§ **The task**
Report each line from the data below that holds the word "your".

START Given entries

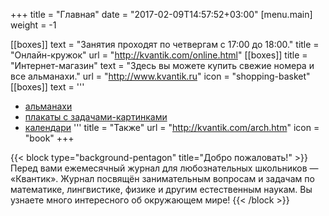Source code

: +++ 
title = "Главная" 
date = "2017-02-09T14:57:52+03:00"
[menu.main]
 weight = -1
 
[[boxes]]
text = "Занятия проходят по четвергам с 17:00 до 18:00."
title = "Онлайн-кружок"
url = "http://kvantik.com/online.html"
[[boxes]]
title = "Интернет-магазин"
text = "Здесь вы можете купить свежие номера и все альманахи."
url = "http://www.kvantik.ru"
icon = "shopping-basket"
[[boxes]]
text = '''
- [альманахи](http://kvantik.com/arch.htm#alm)
- [плакаты с задачами-картинками](http://kvantik.com/arch.htm#plakaty)
- [календари](http://kvantik.com/arch.htm#kalendary)
'''
title = "Также"
url = "http://kvantik.com/arch.htm"
icon = "book"
+++

{{< block type="background-pentagon" title="Добро пожаловать!" >}}
Перед вами ежемесячный журнал для любознательных школьников — «Квантик». Журнал
посвящён занимательным вопросам и задачам по математике, лингвистике, физике и
другим естественным наукам. Вы узнаете много интересного об окружающем мире!
{{< /block >}}


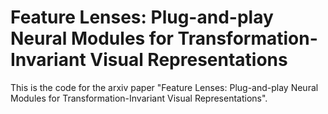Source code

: # Feature Lenses: Plug-and-play Neural Modules for Transformation-Invariant Visual Representations
This is the code for the arxiv paper "Feature Lenses: Plug-and-play Neural Modules for Transformation-Invariant Visual Representations". 
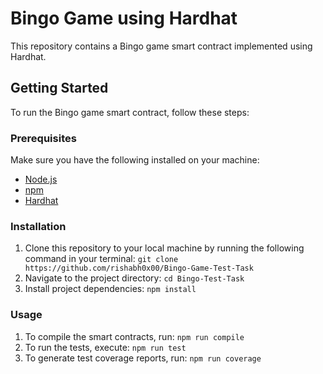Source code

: # Bingo Game using Hardhat

This repository contains a Bingo game smart contract implemented using Hardhat.

## Getting Started

To run the Bingo game smart contract, follow these steps:

### Prerequisites

Make sure you have the following installed on your machine:

- [Node.js](https://nodejs.org/)
- [npm](https://www.npmjs.com/)
- [Hardhat](https://hardhat.org/)

### Installation

1. Clone this repository to your local machine by running the following command in your terminal:
   ``git clone https://github.com/rishabh0x00/Bingo-Game-Test-Task``
2. Navigate to the project directory:
   ``cd Bingo-Test-Task``
3. Install project dependencies:
   ``npm install``

### Usage

1. To compile the smart contracts, run:
   `npm run compile`
2. To run the tests, execute:
   `npm run test`
3. To generate test coverage reports, run:
   `npm run coverage`
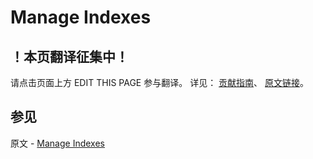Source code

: # Manage Indexes

## ！本页翻译征集中！

请点击页面上方 EDIT THIS PAGE 参与翻译。
详见：
[贡献指南]( https://github.com/JinMuInfo/MongoDB-Manual-zh/blob/master/CONTRIBUTING.md )、
[原文链接](  https://docs.mongodb.com/manual/tutorial/manage-indexes/  )。

## 参见

原文 - [Manage Indexes]( https://docs.mongodb.com/manual/tutorial/manage-indexes/ )

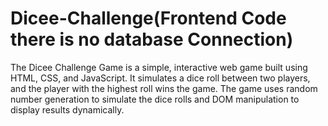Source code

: # Dicee-Challenge(Frontend Code there is no database Connection)
The Dicee Challenge Game is a simple, interactive web game built using HTML, CSS, and JavaScript. It simulates a dice roll between two players, and the player with the highest roll wins the game. The game uses random number generation to simulate the dice rolls and DOM manipulation to display results dynamically.

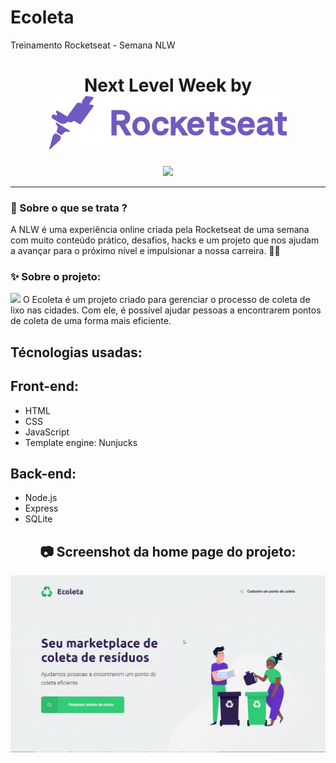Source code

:# Ecoleta
Treinamento Rocketseat - Semana NLW

<h1 align="center">
    Next Level Week by  <img src="./public/assets/img/rocketseat.svg">
</h1>
  
<p align="center">
  <img width="250" src="./public/assets/wallpapers/nlw.jfif">
</p>

_________

### 🤔 Sobre o que se trata ? 
A NLW é uma experiência online criada pela Rocketseat de uma semana com muito conteúdo prático, desafios, hacks e um projeto que nos ajudam a avançar para o próximo nível e impulsionar a nossa carreira. 🤩🤩
  
### ✨ Sobre o projeto:
<img src="./public/assets/icones/logo.svg">
O Ecoleta é um projeto criado para gerenciar o processo de coleta de lixo nas cidades. Com ele, é possível ajudar pessoas a encontrarem pontos de coleta de uma forma mais eficiente.
 
 ## Técnologias usadas:

## Front-end:

* HTML
* CSS
* JavaScript
* Template engine: Nunjucks

## Back-end:

* Node.js
* Express
* SQLite
 
<h2 align="center"> 📷 Screenshot da home page do projeto: </h2>
<p align="center">
<img width="600" src="./public/assets/img/ScreenCapture_2020-6-1 23.gif">
</p>
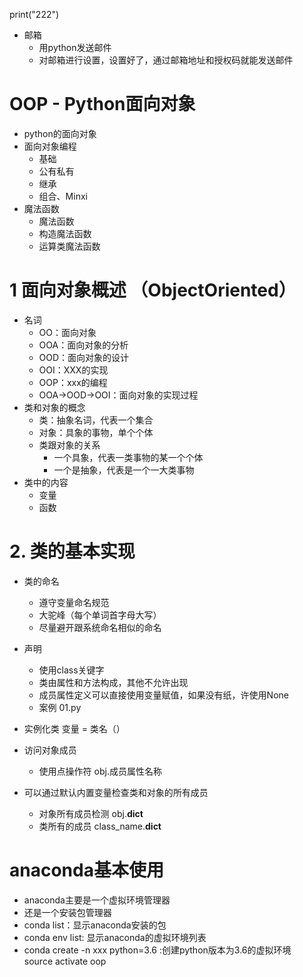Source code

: print("222")
- 邮箱
    - 用python发送邮件
    - 对邮箱进行设置，设置好了，通过邮箱地址和授权码就能发送邮件
    
# OOP - Python面向对象
- python的面向对象
- 面向对象编程
    - 基础
    - 公有私有
    - 继承
    - 组合、Minxi
- 魔法函数
    - 魔法函数
    - 构造魔法函数
    - 运算类魔法函数
    
# 1 面向对象概述 （ObjectOriented）
- 名词 
    - OO：面向对象
    - OOA：面向对象的分析
    - OOD：面向对象的设计
    - OOI：XXX的实现
    - OOP：xxx的编程
    - OOA->OOD->OOI：面向对象的实现过程
- 类和对象的概念
    - 类：抽象名词，代表一个集合
    - 对象：具象的事物，单个个体
    - 类跟对象的关系
        - 一个具象，代表一类事物的某一个个体
        - 一个是抽象，代表是一个一大类事物
- 类中的内容
    - 变量
    - 函数

# 2. 类的基本实现
- 类的命名
    - 遵守变量命名规范
    - 大驼峰（每个单词首字母大写）
    - 尽量避开跟系统命名相似的命名
- 声明
    - 使用class关键字
    - 类由属性和方法构成，其他不允许出现
    - 成员属性定义可以直接使用变量赋值，如果没有纸，许使用None
    - 案例 01.py  
- 实例化类 
    变量 = 类名（）
    
- 访问对象成员
    - 使用点操作符
            obj.成员属性名称
            
- 可以通过默认内置变量检查类和对象的所有成员
    - 对象所有成员检测
        obj.__dict__
    - 类所有的成员
        class_name.__dict__
# anaconda基本使用
- anaconda主要是一个虚拟环境管理器
- 还是一个安装包管理器
- conda list：显示anaconda安装的包    
- conda env list: 显示anaconda的虚拟环境列表    
- conda create -n xxx python=3.6 :创建python版本为3.6的虚拟环境      
 source activate oop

END Given entries

§ **Answer to this problem**
Make sure you have the following installed on your machine:
1. Clone this repository to your local machine by running the following command in your terminal:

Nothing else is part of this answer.